Degree GrantorUniversity of Canterbury
Degree NameDoctor of Philosophy
This thesis presents investigations into aspects of oocyte-type 5S ribosomal RNA (5S rRNA) nuclear transport in Xenopus laevis oocytes. Oocyte-type 5S rRNA synthesis begins in the nucleus of early-stage oocytes before other ribosomal RNAs and proteins are available, and the RNA is subsequently stored in the cytoplasm in specific complexes with proteins as 42S and 7S ribonucleoprotein particles (RNPs). 5S rRNA remains sequestered in the cytoplasm until it receives the signal to return to the nucleus to be incorporated into 60S ribosomal subunits; a process occurring in the nucleolus.

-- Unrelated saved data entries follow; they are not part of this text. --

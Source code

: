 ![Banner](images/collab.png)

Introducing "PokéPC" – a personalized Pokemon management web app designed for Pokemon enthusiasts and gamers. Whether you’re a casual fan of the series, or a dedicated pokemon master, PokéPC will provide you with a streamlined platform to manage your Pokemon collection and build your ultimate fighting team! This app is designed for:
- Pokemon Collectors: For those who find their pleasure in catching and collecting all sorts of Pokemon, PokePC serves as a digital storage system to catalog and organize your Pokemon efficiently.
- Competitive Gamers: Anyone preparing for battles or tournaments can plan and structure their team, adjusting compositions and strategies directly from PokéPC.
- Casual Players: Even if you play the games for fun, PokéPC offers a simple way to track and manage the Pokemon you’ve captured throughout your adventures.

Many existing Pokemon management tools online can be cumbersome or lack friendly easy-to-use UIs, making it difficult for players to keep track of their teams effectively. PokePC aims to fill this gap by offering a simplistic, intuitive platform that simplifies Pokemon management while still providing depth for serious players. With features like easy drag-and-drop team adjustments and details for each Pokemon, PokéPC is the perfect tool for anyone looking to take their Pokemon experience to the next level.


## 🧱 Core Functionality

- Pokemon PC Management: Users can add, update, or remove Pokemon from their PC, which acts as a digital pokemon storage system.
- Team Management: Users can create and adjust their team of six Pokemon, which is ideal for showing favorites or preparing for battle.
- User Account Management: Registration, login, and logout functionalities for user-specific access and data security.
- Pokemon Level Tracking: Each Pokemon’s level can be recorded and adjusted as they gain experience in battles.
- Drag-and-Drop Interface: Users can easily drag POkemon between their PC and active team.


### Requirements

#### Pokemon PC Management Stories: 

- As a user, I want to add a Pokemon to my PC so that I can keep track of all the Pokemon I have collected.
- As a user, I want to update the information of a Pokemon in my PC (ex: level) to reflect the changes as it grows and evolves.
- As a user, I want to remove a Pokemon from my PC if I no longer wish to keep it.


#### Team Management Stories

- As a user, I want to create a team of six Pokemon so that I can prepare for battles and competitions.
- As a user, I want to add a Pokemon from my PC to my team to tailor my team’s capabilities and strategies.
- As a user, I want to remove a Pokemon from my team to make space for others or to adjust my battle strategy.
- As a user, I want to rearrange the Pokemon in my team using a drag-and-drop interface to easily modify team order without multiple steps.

Movement of 5S rRNA into the nucleus is concurrent with the maximal synthesis of the other ribosomal RNAs and ribosomal proteins at the later stages of oogenesis. At this time, 5S rRNA interacts with ribosomal protein L5 to form pre-ribosomal 5S RNPs. By microinjecting in vitro-synthesised, labelled 5S rRNA and 5S RNPs into late-stage Xenopus oocytes, I have analysed the mechanism of 5S rRNA localisation to the nucleus. The results presented in this thesis provide evidence for a model for 5S rRNA nuclear import where the exchange of TFIIIA for L5 binding triggers the switch from cytoplasmic storage to its nuclear accumulation. It is likely that L5 provides a nuclear localisation signal which interacts with components of the nuclear transport machinery used by nuclear proteins, enabling the 5S RNP to be translocated into the nucleus through the channel provided by the nuclear pore complex. The process of 5S rRNA nuclear import requires physiological temperatures and metabolic energy, and involves interactions with nuclear pore complex glycoproteins.